FOUR Muslim radicals, including a former MP from Guyana, allegedly masterminded a chilling plot to blow up New York's John F. Kennedy airport.

Thousands would have been killed and the US economy crippled.

The alleged Islamic militant plot -- which sought support from Caribbean extremist group Jamaat Al Muslimeen -- was in the early planning stages and foiled before it could be carried out.

Authorities said there was no immediate danger to air safety or the public.

However, had the terror cell gone ahead, they would have caused ''unfathomable damage, death and destruction,'' US Attorney Roslynn R. Mauskopf said yesterday.

In the indictment charging the four men, retired JFK airport cargo handler Russell Defreitas was recorded by the FBI saying: ''even the Twin Towers can't touch it'', a reference to the September 11, 2001 al-Qaeda attack on New York's World Trade Centre.

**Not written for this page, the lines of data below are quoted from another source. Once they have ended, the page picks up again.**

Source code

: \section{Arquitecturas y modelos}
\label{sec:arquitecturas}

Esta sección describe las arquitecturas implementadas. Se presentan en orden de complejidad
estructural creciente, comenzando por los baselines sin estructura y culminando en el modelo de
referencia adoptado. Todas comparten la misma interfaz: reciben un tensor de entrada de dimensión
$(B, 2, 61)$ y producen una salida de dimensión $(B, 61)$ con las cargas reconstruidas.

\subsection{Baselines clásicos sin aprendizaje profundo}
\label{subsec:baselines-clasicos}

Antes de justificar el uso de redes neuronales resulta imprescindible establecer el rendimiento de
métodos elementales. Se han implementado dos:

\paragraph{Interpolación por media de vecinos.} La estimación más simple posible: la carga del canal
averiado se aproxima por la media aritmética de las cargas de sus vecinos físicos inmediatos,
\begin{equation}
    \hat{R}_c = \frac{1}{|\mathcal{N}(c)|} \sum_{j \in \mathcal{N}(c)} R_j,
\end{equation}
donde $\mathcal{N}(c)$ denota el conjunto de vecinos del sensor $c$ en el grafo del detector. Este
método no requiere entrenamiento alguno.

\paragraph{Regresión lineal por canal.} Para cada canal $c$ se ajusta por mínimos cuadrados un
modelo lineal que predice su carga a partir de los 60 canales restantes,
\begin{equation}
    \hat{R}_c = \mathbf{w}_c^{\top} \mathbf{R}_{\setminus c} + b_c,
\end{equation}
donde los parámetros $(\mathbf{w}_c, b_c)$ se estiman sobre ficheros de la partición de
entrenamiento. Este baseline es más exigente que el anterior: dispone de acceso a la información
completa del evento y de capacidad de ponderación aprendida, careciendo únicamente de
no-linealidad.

In another secretly taped recording, Defreitas, 63, said: ''Any time you hit Kennedy it is the most hurtful thing to the US. To hit John F. Kennedy, wow. They love John F. Kennedy like he's the man. If you hit that, this whole country will be in mourning. It's like you can kill the man twice.''

New York Police Commissioner Ray Kelly said the foiled plot showed terrorists once again had New York in their ''cross-hairs''.

FBI assistant director of the New York office, Mark Mershon said there was no indication of any connection to al-Qaeda.

One unnamed official said they were ''al-Qaeda wannabes''.

JFK is the city's main international airport, handling more than 1000 flights a day.

The FBI, police and US counter-terrorism authorities disrupted the terror cell after an 18-month covert investigation. The plot was uncovered in January 2006 when the planners attempted to recruit a person who was a law enforcement informant.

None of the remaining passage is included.